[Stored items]
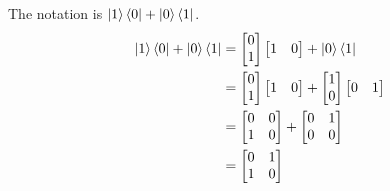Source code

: \documentclass[11pt]{article}
\begin{document}
\begin{enumerate}
        The notation is $\ket{1}\bra{0} + \ket{0}\bra{1}$.
\begin{align*}
        \ket{1}\bra{0} + \ket{0}\bra{1}
        &= \begin{bmatrix}
            0 \\ 1
        \end{bmatrix}
        \begin{bmatrix}
            1 & 0
        \end{bmatrix}
        + \ket{0}\bra{1} \\
        &= \begin{bmatrix}
            0 \\ 1
        \end{bmatrix}
        \begin{bmatrix}
            1 & 0
        \end{bmatrix}
        +
        \begin{bmatrix}
            1 \\ 0
        \end{bmatrix}
        \begin{bmatrix}
            0 & 1
        \end{bmatrix} \\
        &= \begin{bmatrix}
            0 & 0 \\
            1 & 0 
        \end{bmatrix}
        + 
        \begin{bmatrix}
            0 & 1 \\
            0 & 0 
        \end{bmatrix} \\
        &= \begin{bmatrix}
            0 & 1 \\
            1 & 0
        \end{bmatrix}
    \end{align*}


\end{enumerate}
\end{document}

## What you have to do
Every line of the data above should be quoted exactly. Omit the pictures.

## Task solution
Source code

: \documentclass[11pt]{article}
\begin{document}
\begin{enumerate}
        The notation is $\ket{1}\bra{0} + \ket{0}\bra{1}$.
\begin{align*}
        \ket{1}\bra{0} + \ket{0}\bra{1}
        &= \begin{bmatrix}
            0 \\ 1
        \end{bmatrix}
        \begin{bmatrix}
            1 & 0
        \end{bmatrix}
        + \ket{0}\bra{1} \\
        &= \begin{bmatrix}
            0 \\ 1
        \end{bmatrix}
        \begin{bmatrix}
            1 & 0
        \end{bmatrix}
        +
        \begin{bmatrix}
            1 \\ 0
        \end{bmatrix}
        \begin{bmatrix}
            0 & 1
        \end{bmatrix} \\
        &= \begin{bmatrix}
            0 & 0 \\
            1 & 0 
        \end{bmatrix}
        + 
        \begin{bmatrix}
            0 & 1 \\
            0 & 0 
        \end{bmatrix} \\
        &= \begin{bmatrix}
            0 & 1 \\
            1 & 0
        \end{bmatrix}
    \end{align*}


\end{enumerate}
\end{document}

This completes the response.